The electrochemically responsive heterogeneous catalyst described in this invention is made up of an electrically conductive matrix and a conformal coating containing an electrochemically active catalytic molecule. For example, a heterogeneous catalyst for the Michael addition of methyl vinyl ketone (MVK) and ethyl-2-oxycyclopentane carboxylate (E2OC) -- a reaction used in steroid synthesis -- can be made by coating a porous carbon fiber matrix with polyvinylferrocene (PVF). Ferrocene (Fc) has no catalytic activity, per se, but its oxidized form, ferrocenium (Fc+), catalyzes the addition reaction.
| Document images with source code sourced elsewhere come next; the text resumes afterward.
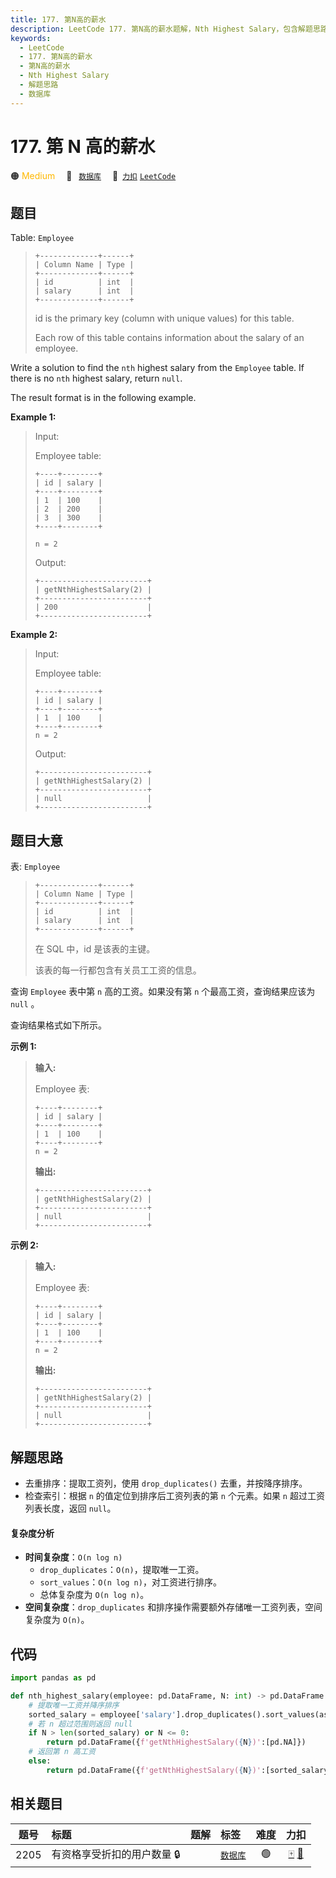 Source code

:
 ```yaml
---
title: 177. 第N高的薪水
description: LeetCode 177. 第N高的薪水题解，Nth Highest Salary，包含解题思路、复杂度分析以及完整的 JavaScript 代码实现。
keywords:
  - LeetCode
  - 177. 第N高的薪水
  - 第N高的薪水
  - Nth Highest Salary
  - 解题思路
  - 数据库
---
```


# 177. 第 N 高的薪水

🟠 <font color=#ffb800>Medium</font>&emsp; 🔖&ensp; [`数据库`](/tag/database.md)&emsp; 🔗&ensp;[`力扣`](https://leetcode.cn/problems/nth-highest-salary) [`LeetCode`](https://leetcode.com/problems/nth-highest-salary)

## 题目

Table: `Employee`

> ```
> +-------------+------+
> | Column Name | Type |
> +-------------+------+
> | id          | int  |
> | salary      | int  |
> +-------------+------+
> ```
>
> id is the primary key (column with unique values) for this table.
>
> Each row of this table contains information about the salary of an employee.

Write a solution to find the `nth` highest salary from the `Employee` table.
If there is no `nth` highest salary, return `null`.

The result format is in the following example.

**Example 1:**

> Input:
>
> Employee table:
>
> ```
> +----+--------+
> | id | salary |
> +----+--------+
> | 1  | 100    |
> | 2  | 200    |
> | 3  | 300    |
> +----+--------+
>
> n = 2
> ```
>
> Output:
>
> ```
> +------------------------+
> | getNthHighestSalary(2) |
> +------------------------+
> | 200                    |
> +------------------------+
> ```

**Example 2:**

> Input:
>
> Employee table:
>
> ```
> +----+--------+
> | id | salary |
> +----+--------+
> | 1  | 100    |
> +----+--------+
> n = 2
> ```
>
> Output:
>
> ```
> +------------------------+
> | getNthHighestSalary(2) |
> +------------------------+
> | null                   |
> +------------------------+
> ```

## 题目大意

表: `Employee`

> ```
> +-------------+------+
> | Column Name | Type |
> +-------------+------+
> | id          | int  |
> | salary      | int  |
> +-------------+------+
> ```
>
> 在 SQL 中，id 是该表的主键。
>
> 该表的每一行都包含有关员工工资的信息。

查询 `Employee` 表中第 `n` 高的工资。如果没有第 `n` 个最高工资，查询结果应该为 `null` 。

查询结果格式如下所示。

**示例 1:**

> **输入:**
>
> Employee 表:
>
> ```
> +----+--------+
> | id | salary |
> +----+--------+
> | 1  | 100    |
> +----+--------+
> n = 2
> ```
>
> **输出:**
>
> ```
> +------------------------+
> | getNthHighestSalary(2) |
> +------------------------+
> | null                   |
> +------------------------+
> ```

**示例 2:**

> **输入:**
>
> Employee 表:
>
> ```
> +----+--------+
> | id | salary |
> +----+--------+
> | 1  | 100    |
> +----+--------+
> n = 2
> ```
>
> **输出:**
>
> ```
> +------------------------+
> | getNthHighestSalary(2) |
> +------------------------+
> | null                   |
> +------------------------+
> ```

## 解题思路

- 去重排序：提取工资列，使用 `drop_duplicates()` 去重，并按降序排序。
- 检查索引：根据 `n` 的值定位到排序后工资列表的第 `n` 个元素。如果 `n` 超过工资列表长度，返回 `null`。

#### 复杂度分析

- **时间复杂度**：`O(n log n)`
  - `drop_duplicates`：`O(n)`，提取唯一工资。
  - `sort_values`：`O(n log n)`，对工资进行排序。
  - 总体复杂度为 `O(n log n)`。
- **空间复杂度**：`drop_duplicates` 和排序操作需要额外存储唯一工资列表，空间复杂度为 `O(n)`。

## 代码

```python
import pandas as pd

def nth_highest_salary(employee: pd.DataFrame, N: int) -> pd.DataFrame:
    # 提取唯一工资并降序排序
    sorted_salary = employee['salary'].drop_duplicates().sort_values(ascending=False)
    # 若 n 超过范围则返回 null
    if N > len(sorted_salary) or N <= 0:
        return pd.DataFrame({f'getNthHighestSalary({N})':[pd.NA]})
    # 返回第 n 高工资
    else:
        return pd.DataFrame({f'getNthHighestSalary({N})':[sorted_salary.iloc[N - 1]]})
```

## 相关题目

<!-- prettier-ignore -->
| 题号 | 标题 | 题解 | 标签 | 难度 | 力扣 |
| :------: | :------ | :------: | :------ | :------: | :------: |
| 2205 | 有资格享受折扣的用户数量 🔒 |  |  [`数据库`](/tag/database.md) | 🟢 | [🀄️](https://leetcode.cn/problems/the-number-of-users-that-are-eligible-for-discount) [🔗](https://leetcode.com/problems/the-number-of-users-that-are-eligible-for-discount) | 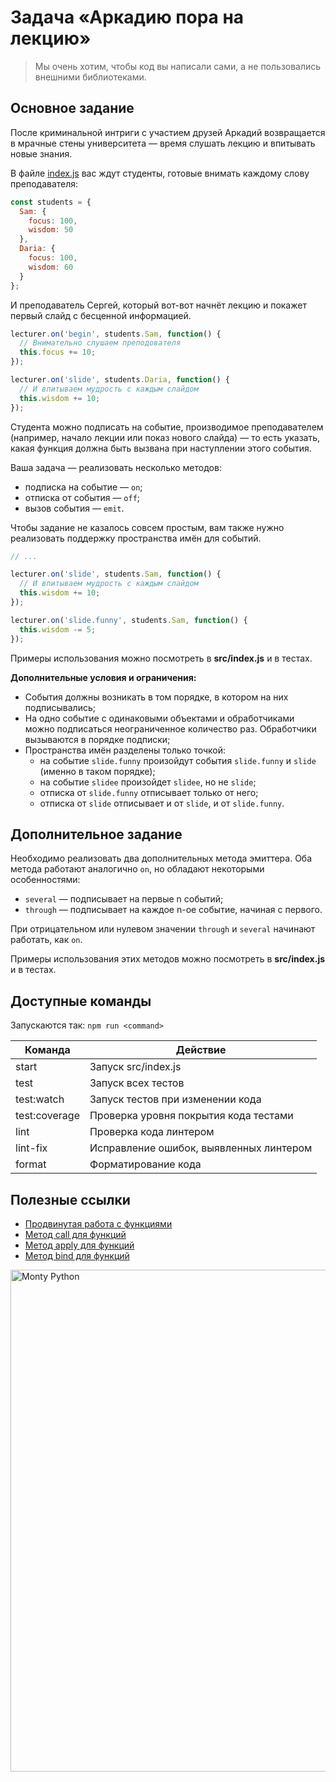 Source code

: # Задача «Аркадию пора на лекцию»

> Мы очень хотим, чтобы код вы написали сами, а не пользовались внешними библиотеками.

## Основное задание

После криминальной интриги с участием друзей Аркадий возвращается в мрачные стены университета —
время слушать лекцию и впитывать новые знания.

В файле [index.js](./src/index.js) вас ждут студенты, готовые внимать каждому слову преподавателя:

```javascript
const students = {
  Sam: {
    focus: 100,
    wisdom: 50
  },
  Daria: {
    focus: 100,
    wisdom: 60
  }
};
```

И преподаватель Сергей, который вот-вот начнёт лекцию и покажет первый слайд с бесценной информацией.

```javascript
lecturer.on('begin', students.Sam, function() {
  // Внимательно слушаем преподователя
  this.focus += 10;
});

lecturer.on('slide', students.Daria, function() {
  // И впитываем мудрость с каждым слайдом
  this.wisdom += 10;
});
```

Студента можно подписать на событие, производимое преподавателем (например, начало лекции или показ нового слайда) —
то есть указать, какая функция должна быть вызвана при наступлении этого события.

Ваша задача — реализовать несколько методов:

- подписка на событие — `on`;
- отписка от события — `off`;
- вызов события — `emit`.

Чтобы задание не казалось совсем простым, вам также нужно реализовать поддержку пространства имён для событий.

```javascript
// ...

lecturer.on('slide', students.Sam, function() {
  // И впитываем мудрость с каждым слайдом
  this.wisdom += 10;
});

lecturer.on('slide.funny', students.Sam, function() {
  this.wisdom -= 5;
});
```

Примеры использования можно посмотреть в **src/index.js** и в тестах.

**Дополнительные условия и ограничения:**

- События должны возникать в том порядке, в котором на них подписывались;
- На одно событие с одинаковыми объектами и обработчиками можно подписаться неограниченное количество раз.
  Обработчики вызываются в порядке подписки;
- Пространства имён разделены только точкой:
  - на событие `slide.funny` произойдут события `slide.funny` и `slide` (именно в таком порядке);
  - на событие `slidee` произойдет `slidee`, но не `slide`;
  - отписка от `slide.funny` отписывает только от него;
  - отписка от `slide` отписывает и от `slide`, и от `slide.funny`.

## Дополнительное задание

Необходимо реализовать два дополнительных метода эмиттера. Оба метода работают аналогично `on`,
но обладают некоторыми особенностями:

- `several` — подписывает на первые n событий;
- `through` — подписывает на каждое n-ое событие, начиная с первого.

При отрицательном или нулевом значении `through` и `several` начинают работать, как `on`.

Примеры использования этих методов можно посмотреть в **src/index.js** и в тестах.

## Доступные команды

Запускаются так: `npm run <command>`

| Команда       | Действие                                |
| ------------- | --------------------------------------- |
| start         | Запуск src/index.js                     |
| test          | Запуск всех тестов                      |
| test:watch    | Запуск тестов при изменении кода        |
| test:coverage | Проверка уровня покрытия кода тестами   |
| lint          | Проверка кода линтером                  |
| lint-fix      | Исправление ошибок, выявленных линтером |
| format        | Форматирование кода                     |

## Полезные ссылки

- [Продвинутая работа с функциями](https://learn.javascript.ru/advanced-functions)
- [Метод call для функций](https://developer.mozilla.org/en-US/docs/Web/JavaScript/Reference/Global_Objects/Function/call)
- [Метод apply для функций](https://developer.mozilla.org/ru/docs/Web/JavaScript/Reference/Global_Objects/Function/apply)
- [Метод bind для функций](https://developer.mozilla.org/ru/docs/Web/JavaScript/Reference/Global_Objects/Function/bind)

<img
    src="https://yastatic.net/s3/lyceum/ifmo-homeworks/task-4-meme.jpeg" 
    width="803"
    height="803"
    alt="Monty Python"
/>

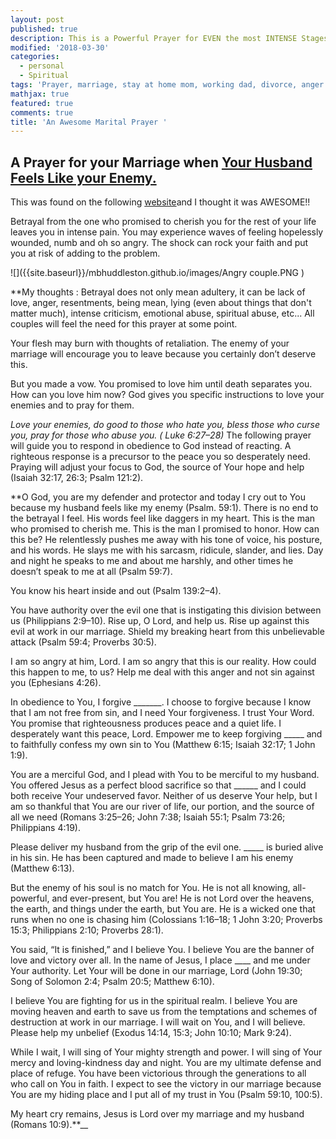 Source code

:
 ```yaml
---
layout: post
published: true
description: This is a Powerful Prayer for EVEN the most INTENSE Stages of Marriage
modified: '2018-03-30'
categories:
  - personal
  - Spiritual
tags: 'Prayer, marriage, stay at home mom, working dad, divorce, anger'
mathjax: true
featured: true
comments: true
title: 'An Awesome Marital Prayer '
---
```

## A Prayer for your Marriage when [Your Husband Feels Like your Enemy.](https://www.biblestudytools.com/bible-study/explore-the-bible/how-to-pray-when-your-husband-feels-like-your-enemy.html)

This was found on the following [website](https://www.biblestudytools.com/bible-study/explore-the-bible/how-to-pray-when-your-husband-feels-like-your-enemy.html)and I thought it was AWESOME!!

Betrayal from the one who promised to cherish you for the rest of your life leaves you in intense pain. You may experience waves of feeling hopelessly wounded, numb and oh so angry. The shock can rock your faith and put you at risk of adding to the problem.

![]({{site.baseurl}}/mbhuddleston.github.io/images/Angry couple.PNG )

**My thoughts :  Betrayal does not only mean adultery, it can be lack of love, anger, resentments, being mean, lying (even about things that don't matter much), intense criticism, emotional abuse, spiritual abuse, etc...  All couples will feel the need for this prayer at some point.

Your flesh may burn with thoughts of retaliation. The enemy of your marriage will encourage you to leave because you certainly don’t deserve this.

But you made a vow. You promised to love him until death separates you. How can you love him now?
God gives you specific instructions to love your enemies and to pray for them.

_Love your enemies, do good to those who hate you, bless those who curse you, pray for those who abuse you. ( Luke 6:27–28)_
The following prayer will guide you to respond in obedience to God instead of reacting. A righteous response is a precursor to the peace you so desperately need. Praying will adjust your focus to God, the source of Your hope and help (Isaiah 32:17, 26:3; Psalm 121:2).

**O God, you are my defender and protector and today I cry out to You because my husband feels like my enemy (Psalm. 59:1).
There is no end to the betrayal I feel. His words feel like daggers in my heart. This is the man who promised to cherish me. This is the man I promised to honor. How can this be?
He relentlessly pushes me away with his tone of voice, his posture, and his words. He slays me with his sarcasm, ridicule, slander, and lies. Day and night he speaks to me and about me harshly, and other times he doesn’t speak to me at all (Psalm 59:7).

You know his heart inside and out (Psalm 139:2–4).

You have authority over the evil one that is instigating this division between us (Philippians 2:9–10).
Rise up, O Lord, and help us. Rise up against this evil at work in our marriage. Shield my breaking heart from this unbelievable attack (Psalm 59:4; Proverbs 30:5).

I am so angry at him, Lord. I am so angry that this is our reality. How could this happen to me, to us? Help me deal with this anger and not sin against you (Ephesians 4:26).

In obedience to You, I forgive _______. I choose to forgive because I know that I am not free from sin, and I need Your forgiveness. I trust Your Word. You promise that righteousness produces peace and a quiet life. I desperately want this peace, Lord. Empower me to keep forgiving _____ and to faithfully confess my own sin to You (Matthew 6:15; Isaiah 32:17; 1 John 1:9).

You are a merciful God, and I plead with You to be merciful to my husband. You offered Jesus as a perfect blood sacrifice so that ______ and I could both receive Your undeserved favor. Neither of us deserve Your help, but I am so thankful that You are our river of life, our portion, and the source of all we need (Romans 3:25–26; John 7:38; Isaiah 55:1; Psalm 73:26; Philippians 4:19).

Please deliver my husband from the grip of the evil one. _____ is buried alive in his sin. He has been captured and made to believe I am his enemy (Matthew 6:13).

But the enemy of his soul is no match for You. He is not all knowing, all-powerful, and ever-present, but You are! He is not Lord over the heavens, the earth, and things under the earth, but You are. He is a wicked one that runs when no one is chasing him (Colossians 1:16–18; 1 John 3:20; Proverbs 15:3; Philippians 2:10; Proverbs 28:1).

You said, “It is finished,” and I believe You. I believe You are the banner of love and victory over all. In the name of Jesus, I place ____ and me under Your authority. Let Your will be done in our marriage, Lord (John 19:30; Song of Solomon 2:4; Psalm 20:5; Matthew 6:10).

I believe You are fighting for us in the spiritual realm. I believe You are moving heaven and earth to save us from the temptations and schemes of destruction at work in our marriage. I will wait on You, and I will believe. Please help my unbelief (Exodus 14:14, 15:3; John 10:10; Mark 9:24).

While I wait, I will sing of Your mighty strength and power. I will sing of Your mercy and loving-kindness day and night. You are my ultimate defense and place of refuge. You have been victorious through the generations to all who call on You in faith. I expect to see the victory in our marriage because You are my hiding place and I put all of my trust in You (Psalm 59:10, 100:5).

My heart cry remains, Jesus is Lord over my marriage and my husband (Romans 10:9).**__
To control the rate of the reaction, a voltage is applied to the carbon fiber matrix to create a localized oxidative environment, which in turn oxidizes Fc into Fc+ to increase catalytic activity. The proportion of Fc to Fc+ depends on the magnitude of the voltage applied, allowing the reaction rate to be continuously modulated over a range. The additional flexibility this method provides over binary-switching catalytic schemes is useful in situations including selectivity control in complex reaction networks or thermal regulation of exothermic reactions. Since this responsive catalysis system relies on redox switching of the catalytic compounds instead of structural changes to the matrix, it maintains a constant volume and is resistant to catalyst leaching, making it well-suited for use in fixed-bed flow reactors.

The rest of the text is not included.